Instructions to follow =>
From the entries, copy out every line in which the word "urls" is found.

Record excerpts =>

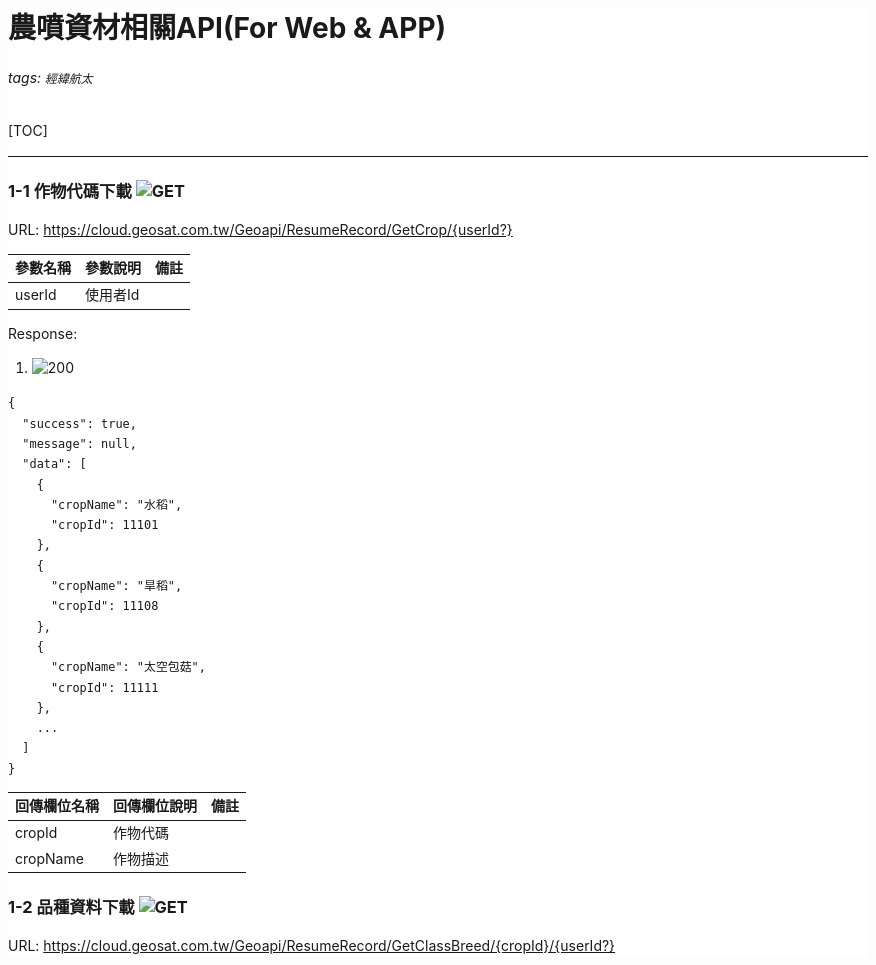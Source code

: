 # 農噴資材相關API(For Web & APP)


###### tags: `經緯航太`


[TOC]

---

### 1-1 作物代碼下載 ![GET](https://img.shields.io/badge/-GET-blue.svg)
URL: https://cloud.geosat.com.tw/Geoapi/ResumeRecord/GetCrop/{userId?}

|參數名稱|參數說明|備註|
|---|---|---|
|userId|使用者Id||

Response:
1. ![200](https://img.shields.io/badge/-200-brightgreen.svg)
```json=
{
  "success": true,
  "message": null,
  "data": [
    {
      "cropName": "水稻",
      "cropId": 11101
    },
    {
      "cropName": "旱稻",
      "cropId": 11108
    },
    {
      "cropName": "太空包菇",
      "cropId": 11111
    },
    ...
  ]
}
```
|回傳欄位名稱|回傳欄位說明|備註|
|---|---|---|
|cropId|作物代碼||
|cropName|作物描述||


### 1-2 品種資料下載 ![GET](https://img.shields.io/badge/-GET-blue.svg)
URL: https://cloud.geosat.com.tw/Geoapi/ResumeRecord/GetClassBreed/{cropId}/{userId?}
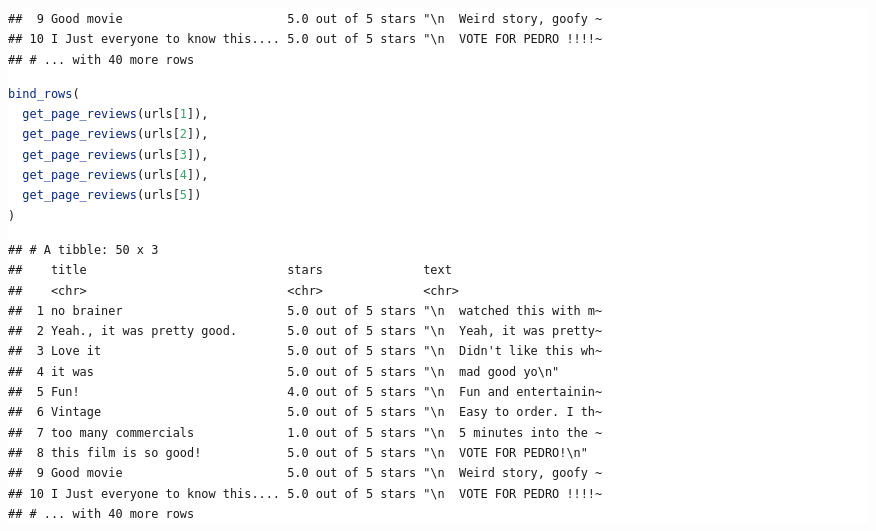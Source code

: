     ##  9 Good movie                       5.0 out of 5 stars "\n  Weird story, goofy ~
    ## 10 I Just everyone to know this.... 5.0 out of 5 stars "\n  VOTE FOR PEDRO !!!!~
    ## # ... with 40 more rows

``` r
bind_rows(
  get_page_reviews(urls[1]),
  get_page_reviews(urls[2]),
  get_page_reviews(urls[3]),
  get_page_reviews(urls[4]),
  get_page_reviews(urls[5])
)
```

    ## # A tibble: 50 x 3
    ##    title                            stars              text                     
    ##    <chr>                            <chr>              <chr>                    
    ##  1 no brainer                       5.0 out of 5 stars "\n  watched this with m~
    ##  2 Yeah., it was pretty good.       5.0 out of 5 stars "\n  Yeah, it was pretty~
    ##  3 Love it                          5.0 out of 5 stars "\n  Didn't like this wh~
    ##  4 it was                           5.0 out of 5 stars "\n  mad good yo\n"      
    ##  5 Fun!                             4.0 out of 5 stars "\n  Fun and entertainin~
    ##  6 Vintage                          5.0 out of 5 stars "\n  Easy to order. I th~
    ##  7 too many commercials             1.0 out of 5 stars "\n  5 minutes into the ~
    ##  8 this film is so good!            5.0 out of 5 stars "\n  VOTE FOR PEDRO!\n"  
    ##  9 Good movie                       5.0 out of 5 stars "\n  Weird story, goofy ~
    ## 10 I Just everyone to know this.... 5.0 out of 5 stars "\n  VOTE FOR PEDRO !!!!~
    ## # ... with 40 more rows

Result of this exercise =>
  get_page_reviews(urls[1]),
  get_page_reviews(urls[2]),
  get_page_reviews(urls[3]),
  get_page_reviews(urls[4]),
  get_page_reviews(urls[5])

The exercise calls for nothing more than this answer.